(Items from a data source)
%%
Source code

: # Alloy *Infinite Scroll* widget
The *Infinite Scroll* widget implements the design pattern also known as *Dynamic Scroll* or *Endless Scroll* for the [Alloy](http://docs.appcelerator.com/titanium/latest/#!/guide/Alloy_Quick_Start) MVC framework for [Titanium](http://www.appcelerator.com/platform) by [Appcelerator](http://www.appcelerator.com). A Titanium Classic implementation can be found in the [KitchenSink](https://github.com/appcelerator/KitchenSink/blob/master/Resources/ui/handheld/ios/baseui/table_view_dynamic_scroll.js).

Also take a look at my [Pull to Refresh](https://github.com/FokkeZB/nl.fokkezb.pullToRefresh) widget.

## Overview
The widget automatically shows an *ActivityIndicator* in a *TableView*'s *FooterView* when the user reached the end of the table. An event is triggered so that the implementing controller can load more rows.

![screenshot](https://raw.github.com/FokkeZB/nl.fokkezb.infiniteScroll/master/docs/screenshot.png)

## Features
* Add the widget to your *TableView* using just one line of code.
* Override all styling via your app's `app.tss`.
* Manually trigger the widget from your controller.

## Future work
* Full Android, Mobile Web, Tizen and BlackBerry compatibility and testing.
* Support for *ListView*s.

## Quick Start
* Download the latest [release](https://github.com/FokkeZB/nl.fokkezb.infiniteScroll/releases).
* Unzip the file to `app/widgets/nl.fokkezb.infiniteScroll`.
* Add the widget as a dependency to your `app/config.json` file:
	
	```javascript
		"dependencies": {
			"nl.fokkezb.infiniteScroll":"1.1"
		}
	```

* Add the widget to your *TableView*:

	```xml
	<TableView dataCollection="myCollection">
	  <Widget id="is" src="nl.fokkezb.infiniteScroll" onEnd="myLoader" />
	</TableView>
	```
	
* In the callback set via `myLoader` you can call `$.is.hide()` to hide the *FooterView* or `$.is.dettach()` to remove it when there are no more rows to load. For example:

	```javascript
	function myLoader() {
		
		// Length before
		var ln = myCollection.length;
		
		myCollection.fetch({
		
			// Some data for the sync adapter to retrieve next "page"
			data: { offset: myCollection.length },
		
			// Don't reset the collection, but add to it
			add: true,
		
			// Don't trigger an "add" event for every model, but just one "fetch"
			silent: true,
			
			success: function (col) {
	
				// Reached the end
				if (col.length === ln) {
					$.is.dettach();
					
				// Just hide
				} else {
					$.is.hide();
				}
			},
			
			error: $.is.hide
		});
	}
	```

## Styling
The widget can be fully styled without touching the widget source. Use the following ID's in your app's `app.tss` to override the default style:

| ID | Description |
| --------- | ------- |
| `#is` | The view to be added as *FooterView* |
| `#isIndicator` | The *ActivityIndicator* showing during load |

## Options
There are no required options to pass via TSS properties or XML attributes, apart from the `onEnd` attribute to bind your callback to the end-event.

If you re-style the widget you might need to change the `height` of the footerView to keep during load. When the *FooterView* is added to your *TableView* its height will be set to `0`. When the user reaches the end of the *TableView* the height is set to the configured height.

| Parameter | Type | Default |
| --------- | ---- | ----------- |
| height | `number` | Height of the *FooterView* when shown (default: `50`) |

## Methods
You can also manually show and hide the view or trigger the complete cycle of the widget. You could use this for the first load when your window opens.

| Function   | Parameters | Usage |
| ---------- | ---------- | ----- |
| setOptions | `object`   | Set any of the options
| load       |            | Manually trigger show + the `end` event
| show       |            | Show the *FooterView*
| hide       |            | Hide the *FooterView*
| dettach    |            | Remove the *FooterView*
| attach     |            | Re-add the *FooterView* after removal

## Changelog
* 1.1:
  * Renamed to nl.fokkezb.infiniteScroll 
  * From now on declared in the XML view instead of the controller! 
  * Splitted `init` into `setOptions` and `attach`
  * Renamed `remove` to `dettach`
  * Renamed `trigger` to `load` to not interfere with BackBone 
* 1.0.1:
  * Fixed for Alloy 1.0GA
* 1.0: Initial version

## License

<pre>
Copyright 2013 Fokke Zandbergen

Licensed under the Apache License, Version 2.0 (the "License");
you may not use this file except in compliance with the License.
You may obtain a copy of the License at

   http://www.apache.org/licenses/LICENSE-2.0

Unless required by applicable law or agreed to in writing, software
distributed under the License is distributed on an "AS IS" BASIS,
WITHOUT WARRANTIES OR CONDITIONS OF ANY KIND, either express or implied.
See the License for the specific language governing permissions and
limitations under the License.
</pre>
%%
Nothing in the records may be left out; transcribe all of them exactly.

Source code

: # Alloy *Infinite Scroll* widget
The *Infinite Scroll* widget implements the design pattern also known as *Dynamic Scroll* or *Endless Scroll* for the [Alloy](http://docs.appcelerator.com/titanium/latest/#!/guide/Alloy_Quick_Start) MVC framework for [Titanium](http://www.appcelerator.com/platform) by [Appcelerator](http://www.appcelerator.com). A Titanium Classic implementation can be found in the [KitchenSink](https://github.com/appcelerator/KitchenSink/blob/master/Resources/ui/handheld/ios/baseui/table_view_dynamic_scroll.js).

Also take a look at my [Pull to Refresh](https://github.com/FokkeZB/nl.fokkezb.pullToRefresh) widget.

## Overview
The widget automatically shows an *ActivityIndicator* in a *TableView*'s *FooterView* when the user reached the end of the table. An event is triggered so that the implementing controller can load more rows.

![screenshot](https://raw.github.com/FokkeZB/nl.fokkezb.infiniteScroll/master/docs/screenshot.png)

## Features
* Add the widget to your *TableView* using just one line of code.
* Override all styling via your app's `app.tss`.
* Manually trigger the widget from your controller.

## Future work
* Full Android, Mobile Web, Tizen and BlackBerry compatibility and testing.
* Support for *ListView*s.

## Quick Start
* Download the latest [release](https://github.com/FokkeZB/nl.fokkezb.infiniteScroll/releases).
* Unzip the file to `app/widgets/nl.fokkezb.infiniteScroll`.
* Add the widget as a dependency to your `app/config.json` file:
	
	```javascript
		"dependencies": {
			"nl.fokkezb.infiniteScroll":"1.1"
		}
	```

* Add the widget to your *TableView*:

	```xml
	<TableView dataCollection="myCollection">
	  <Widget id="is" src="nl.fokkezb.infiniteScroll" onEnd="myLoader" />
	</TableView>
	```
	
* In the callback set via `myLoader` you can call `$.is.hide()` to hide the *FooterView* or `$.is.dettach()` to remove it when there are no more rows to load. For example:

	```javascript
	function myLoader() {
		
		// Length before
		var ln = myCollection.length;
		
		myCollection.fetch({
		
			// Some data for the sync adapter to retrieve next "page"
			data: { offset: myCollection.length },
		
			// Don't reset the collection, but add to it
			add: true,
		
			// Don't trigger an "add" event for every model, but just one "fetch"
			silent: true,
			
			success: function (col) {
	
				// Reached the end
				if (col.length === ln) {
					$.is.dettach();
					
				// Just hide
				} else {
					$.is.hide();
				}
			},
			
			error: $.is.hide
		});
	}
	```

## Styling
The widget can be fully styled without touching the widget source. Use the following ID's in your app's `app.tss` to override the default style:

| ID | Description |
| --------- | ------- |
| `#is` | The view to be added as *FooterView* |
| `#isIndicator` | The *ActivityIndicator* showing during load |

## Options
There are no required options to pass via TSS properties or XML attributes, apart from the `onEnd` attribute to bind your callback to the end-event.

If you re-style the widget you might need to change the `height` of the footerView to keep during load. When the *FooterView* is added to your *TableView* its height will be set to `0`. When the user reaches the end of the *TableView* the height is set to the configured height.

| Parameter | Type | Default |
| --------- | ---- | ----------- |
| height | `number` | Height of the *FooterView* when shown (default: `50`) |

## Methods
You can also manually show and hide the view or trigger the complete cycle of the widget. You could use this for the first load when your window opens.

| Function   | Parameters | Usage |
| ---------- | ---------- | ----- |
| setOptions | `object`   | Set any of the options
| load       |            | Manually trigger show + the `end` event
| show       |            | Show the *FooterView*
| hide       |            | Hide the *FooterView*
| dettach    |            | Remove the *FooterView*
| attach     |            | Re-add the *FooterView* after removal

## Changelog
* 1.1:
  * Renamed to nl.fokkezb.infiniteScroll 
  * From now on declared in the XML view instead of the controller! 
  * Splitted `init` into `setOptions` and `attach`
  * Renamed `remove` to `dettach`
  * Renamed `trigger` to `load` to not interfere with BackBone 
* 1.0.1:
  * Fixed for Alloy 1.0GA
* 1.0: Initial version

## License

<pre>
Copyright 2013 Fokke Zandbergen

Licensed under the Apache License, Version 2.0 (the "License");
you may not use this file except in compliance with the License.
You may obtain a copy of the License at

   http://www.apache.org/licenses/LICENSE-2.0

Unless required by applicable law or agreed to in writing, software
distributed under the License is distributed on an "AS IS" BASIS,
WITHOUT WARRANTIES OR CONDITIONS OF ANY KIND, either express or implied.
See the License for the specific language governing permissions and
limitations under the License.
</pre>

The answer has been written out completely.